Solved – Visualizing all high-dimensional categorical data

data visualization

I'm running many combinations of hyperparameters, such that each combination of transformation (e.g. preprocessing, classifier) is combined with all others in a Cartesian product, along with a fit metric (accuracy). One possible solution would be a table where each column is a classifier, each row is a preprocessor, however in this case, I'm working with greater than two hyperparameters.

What's a good, interactive way to display this data to a user (e.g. a person interested in exploring the data)?

Best Answer

Displaying in a 3-dimensional plot, that you can move around, zoom and so on is not a terrible option.

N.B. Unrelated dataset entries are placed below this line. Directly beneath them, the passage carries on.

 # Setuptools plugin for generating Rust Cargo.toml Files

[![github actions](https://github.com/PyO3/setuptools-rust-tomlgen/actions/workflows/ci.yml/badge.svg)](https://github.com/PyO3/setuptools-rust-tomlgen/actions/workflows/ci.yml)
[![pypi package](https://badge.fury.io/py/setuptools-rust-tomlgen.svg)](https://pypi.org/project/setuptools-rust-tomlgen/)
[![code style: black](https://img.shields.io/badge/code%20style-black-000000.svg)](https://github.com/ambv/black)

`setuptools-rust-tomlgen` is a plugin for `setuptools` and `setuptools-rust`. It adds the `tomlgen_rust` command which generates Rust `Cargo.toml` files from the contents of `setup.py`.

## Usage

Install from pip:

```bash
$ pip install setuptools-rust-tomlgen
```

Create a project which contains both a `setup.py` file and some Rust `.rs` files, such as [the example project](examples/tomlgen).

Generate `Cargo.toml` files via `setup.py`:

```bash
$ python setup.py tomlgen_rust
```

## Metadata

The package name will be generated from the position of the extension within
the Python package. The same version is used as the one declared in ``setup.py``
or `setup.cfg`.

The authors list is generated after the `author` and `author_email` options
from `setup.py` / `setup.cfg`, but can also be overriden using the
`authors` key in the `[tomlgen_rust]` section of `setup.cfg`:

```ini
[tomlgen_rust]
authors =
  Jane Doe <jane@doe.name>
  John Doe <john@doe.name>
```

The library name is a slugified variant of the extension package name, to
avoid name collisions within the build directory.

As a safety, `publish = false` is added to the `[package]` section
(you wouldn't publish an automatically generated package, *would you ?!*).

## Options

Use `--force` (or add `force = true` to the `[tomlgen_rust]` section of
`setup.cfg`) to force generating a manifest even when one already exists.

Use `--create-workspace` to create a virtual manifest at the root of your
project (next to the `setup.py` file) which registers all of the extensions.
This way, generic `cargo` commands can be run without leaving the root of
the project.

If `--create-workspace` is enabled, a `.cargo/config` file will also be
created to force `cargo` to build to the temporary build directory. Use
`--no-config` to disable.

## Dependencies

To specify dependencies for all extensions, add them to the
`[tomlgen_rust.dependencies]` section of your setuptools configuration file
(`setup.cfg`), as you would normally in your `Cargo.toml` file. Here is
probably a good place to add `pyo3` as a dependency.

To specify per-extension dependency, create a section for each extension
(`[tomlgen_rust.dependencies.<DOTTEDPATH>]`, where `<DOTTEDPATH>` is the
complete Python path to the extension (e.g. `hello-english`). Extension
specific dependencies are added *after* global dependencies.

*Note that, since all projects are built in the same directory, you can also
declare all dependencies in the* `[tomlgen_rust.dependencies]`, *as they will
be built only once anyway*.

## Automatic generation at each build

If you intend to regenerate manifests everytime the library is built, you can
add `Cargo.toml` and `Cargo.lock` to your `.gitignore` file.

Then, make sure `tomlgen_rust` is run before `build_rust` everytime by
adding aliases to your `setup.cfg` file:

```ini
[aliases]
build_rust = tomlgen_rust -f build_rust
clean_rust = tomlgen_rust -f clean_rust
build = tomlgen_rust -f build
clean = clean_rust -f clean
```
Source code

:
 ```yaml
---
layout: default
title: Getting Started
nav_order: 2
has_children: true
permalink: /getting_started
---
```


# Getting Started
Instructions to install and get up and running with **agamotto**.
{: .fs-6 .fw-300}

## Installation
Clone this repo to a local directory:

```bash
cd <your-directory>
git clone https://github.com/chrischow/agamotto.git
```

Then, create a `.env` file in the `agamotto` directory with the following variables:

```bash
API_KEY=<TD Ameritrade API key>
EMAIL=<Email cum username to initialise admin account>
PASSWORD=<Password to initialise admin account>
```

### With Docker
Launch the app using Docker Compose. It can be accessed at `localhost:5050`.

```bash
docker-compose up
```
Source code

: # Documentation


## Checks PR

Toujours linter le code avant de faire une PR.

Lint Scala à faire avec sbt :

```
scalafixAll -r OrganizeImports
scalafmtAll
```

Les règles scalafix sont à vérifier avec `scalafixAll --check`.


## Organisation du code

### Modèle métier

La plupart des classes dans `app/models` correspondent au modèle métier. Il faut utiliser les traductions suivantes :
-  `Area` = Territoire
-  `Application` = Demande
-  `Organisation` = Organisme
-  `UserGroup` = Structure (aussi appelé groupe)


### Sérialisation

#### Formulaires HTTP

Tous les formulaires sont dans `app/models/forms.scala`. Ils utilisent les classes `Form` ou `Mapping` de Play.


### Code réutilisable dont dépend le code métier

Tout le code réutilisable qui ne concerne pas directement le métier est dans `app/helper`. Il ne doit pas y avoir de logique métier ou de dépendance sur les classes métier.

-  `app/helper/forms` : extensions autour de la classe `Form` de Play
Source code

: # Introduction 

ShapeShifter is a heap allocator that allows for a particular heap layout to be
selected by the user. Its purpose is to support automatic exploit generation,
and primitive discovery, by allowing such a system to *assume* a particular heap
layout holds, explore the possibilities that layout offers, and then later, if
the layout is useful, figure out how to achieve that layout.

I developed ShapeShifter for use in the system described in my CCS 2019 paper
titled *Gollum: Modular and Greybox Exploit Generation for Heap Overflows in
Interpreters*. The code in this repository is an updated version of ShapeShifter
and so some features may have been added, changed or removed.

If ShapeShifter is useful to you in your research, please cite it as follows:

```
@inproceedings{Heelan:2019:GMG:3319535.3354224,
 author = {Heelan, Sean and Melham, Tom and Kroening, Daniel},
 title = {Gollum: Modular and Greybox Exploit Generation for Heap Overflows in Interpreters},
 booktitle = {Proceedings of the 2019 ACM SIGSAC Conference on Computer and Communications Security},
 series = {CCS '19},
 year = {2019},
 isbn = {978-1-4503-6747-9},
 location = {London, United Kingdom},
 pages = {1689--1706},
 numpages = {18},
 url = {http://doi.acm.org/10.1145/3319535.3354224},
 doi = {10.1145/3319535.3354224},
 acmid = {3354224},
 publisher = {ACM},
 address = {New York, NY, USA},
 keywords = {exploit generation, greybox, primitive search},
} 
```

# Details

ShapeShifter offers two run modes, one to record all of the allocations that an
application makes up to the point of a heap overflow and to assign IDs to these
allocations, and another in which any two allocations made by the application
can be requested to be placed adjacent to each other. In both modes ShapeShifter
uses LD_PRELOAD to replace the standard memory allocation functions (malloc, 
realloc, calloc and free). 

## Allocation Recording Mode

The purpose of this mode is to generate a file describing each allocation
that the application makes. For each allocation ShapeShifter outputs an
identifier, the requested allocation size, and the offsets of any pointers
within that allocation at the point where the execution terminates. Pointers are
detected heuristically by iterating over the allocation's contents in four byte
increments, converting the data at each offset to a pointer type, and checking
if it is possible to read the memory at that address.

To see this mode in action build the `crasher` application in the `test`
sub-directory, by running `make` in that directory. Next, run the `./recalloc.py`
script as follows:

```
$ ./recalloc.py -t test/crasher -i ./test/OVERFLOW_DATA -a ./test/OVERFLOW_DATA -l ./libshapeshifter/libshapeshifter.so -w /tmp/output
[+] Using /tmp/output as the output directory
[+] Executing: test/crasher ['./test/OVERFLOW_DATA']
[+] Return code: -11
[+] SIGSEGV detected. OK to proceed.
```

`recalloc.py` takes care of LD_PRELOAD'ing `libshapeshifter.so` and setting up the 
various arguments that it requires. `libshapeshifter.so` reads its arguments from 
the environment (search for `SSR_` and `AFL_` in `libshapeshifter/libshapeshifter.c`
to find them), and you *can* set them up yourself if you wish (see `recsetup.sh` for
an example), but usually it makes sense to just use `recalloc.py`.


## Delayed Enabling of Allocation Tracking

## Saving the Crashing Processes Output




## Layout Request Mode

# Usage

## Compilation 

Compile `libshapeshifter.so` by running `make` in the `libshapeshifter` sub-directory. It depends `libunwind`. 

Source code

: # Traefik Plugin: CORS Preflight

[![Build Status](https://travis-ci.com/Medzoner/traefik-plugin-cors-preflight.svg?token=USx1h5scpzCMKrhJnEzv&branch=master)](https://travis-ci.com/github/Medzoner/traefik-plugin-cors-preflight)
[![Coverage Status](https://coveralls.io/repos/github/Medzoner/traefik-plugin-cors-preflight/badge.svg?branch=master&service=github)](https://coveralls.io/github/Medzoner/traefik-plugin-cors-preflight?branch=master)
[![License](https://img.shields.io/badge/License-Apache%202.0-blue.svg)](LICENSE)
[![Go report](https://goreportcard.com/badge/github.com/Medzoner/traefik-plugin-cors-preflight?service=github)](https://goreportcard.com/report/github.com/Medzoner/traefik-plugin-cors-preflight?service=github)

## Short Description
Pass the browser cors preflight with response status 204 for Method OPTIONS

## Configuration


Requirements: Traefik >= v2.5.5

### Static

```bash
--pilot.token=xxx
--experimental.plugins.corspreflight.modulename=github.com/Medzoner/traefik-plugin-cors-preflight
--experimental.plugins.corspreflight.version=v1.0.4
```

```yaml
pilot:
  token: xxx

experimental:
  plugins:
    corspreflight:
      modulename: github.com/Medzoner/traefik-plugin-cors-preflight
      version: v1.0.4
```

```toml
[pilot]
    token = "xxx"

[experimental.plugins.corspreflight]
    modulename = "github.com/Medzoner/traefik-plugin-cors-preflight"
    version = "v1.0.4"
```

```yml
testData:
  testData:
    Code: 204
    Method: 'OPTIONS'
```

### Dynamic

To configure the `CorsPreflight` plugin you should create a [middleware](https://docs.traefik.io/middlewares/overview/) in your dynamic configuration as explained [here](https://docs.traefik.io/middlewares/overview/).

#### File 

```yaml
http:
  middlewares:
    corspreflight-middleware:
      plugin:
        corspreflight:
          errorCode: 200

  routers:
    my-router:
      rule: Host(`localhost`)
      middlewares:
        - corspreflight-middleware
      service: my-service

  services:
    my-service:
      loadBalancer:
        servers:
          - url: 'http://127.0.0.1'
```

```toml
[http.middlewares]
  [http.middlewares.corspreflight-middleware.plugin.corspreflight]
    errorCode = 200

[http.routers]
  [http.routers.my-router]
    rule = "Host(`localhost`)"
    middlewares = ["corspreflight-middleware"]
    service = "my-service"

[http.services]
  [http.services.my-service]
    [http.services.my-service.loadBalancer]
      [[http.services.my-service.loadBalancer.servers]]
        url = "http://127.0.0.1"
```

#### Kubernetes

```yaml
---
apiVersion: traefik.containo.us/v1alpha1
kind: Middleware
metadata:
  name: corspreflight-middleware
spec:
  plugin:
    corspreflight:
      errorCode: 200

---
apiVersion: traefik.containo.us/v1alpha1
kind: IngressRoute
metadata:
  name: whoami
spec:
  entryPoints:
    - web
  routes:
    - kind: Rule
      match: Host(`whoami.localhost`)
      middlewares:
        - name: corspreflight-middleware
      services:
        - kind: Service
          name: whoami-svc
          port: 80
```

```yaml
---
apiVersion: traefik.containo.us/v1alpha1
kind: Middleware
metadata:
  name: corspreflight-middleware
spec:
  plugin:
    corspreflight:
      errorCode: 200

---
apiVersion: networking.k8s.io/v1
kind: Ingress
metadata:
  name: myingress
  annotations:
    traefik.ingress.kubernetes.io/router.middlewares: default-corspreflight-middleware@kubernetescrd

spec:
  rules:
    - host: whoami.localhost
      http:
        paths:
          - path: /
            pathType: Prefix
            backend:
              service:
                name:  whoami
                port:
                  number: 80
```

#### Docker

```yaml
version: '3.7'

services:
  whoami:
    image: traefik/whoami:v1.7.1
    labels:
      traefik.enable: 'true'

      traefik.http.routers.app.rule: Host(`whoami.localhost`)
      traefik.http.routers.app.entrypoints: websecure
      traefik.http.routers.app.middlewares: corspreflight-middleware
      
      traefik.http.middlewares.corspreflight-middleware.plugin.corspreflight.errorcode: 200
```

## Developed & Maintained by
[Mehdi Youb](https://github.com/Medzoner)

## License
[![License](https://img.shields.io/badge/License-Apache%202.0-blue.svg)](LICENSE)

You'll need to project the high-dimensional data onto 3 dimensions of course. Two methods to do this are t-SNE, and PCA.

PCA projects onto axes which can maximize the amount of variance of the resulting plot, and minimize the residual maintenance that was lost during the projection. This is a fairly straightforward projection to understand intuitively. The downside is that you'll lose correlations that need some more manifold-like projection to show.

t-SNE is sort of the opposite: it projects onto a potentially very convoluted, complex manifold, that doesnt need to have any kind of global coherence in any way. It can represent local structure fairly well, and handle high-dimensional manifolds, but it loses any sense of the actual global structure.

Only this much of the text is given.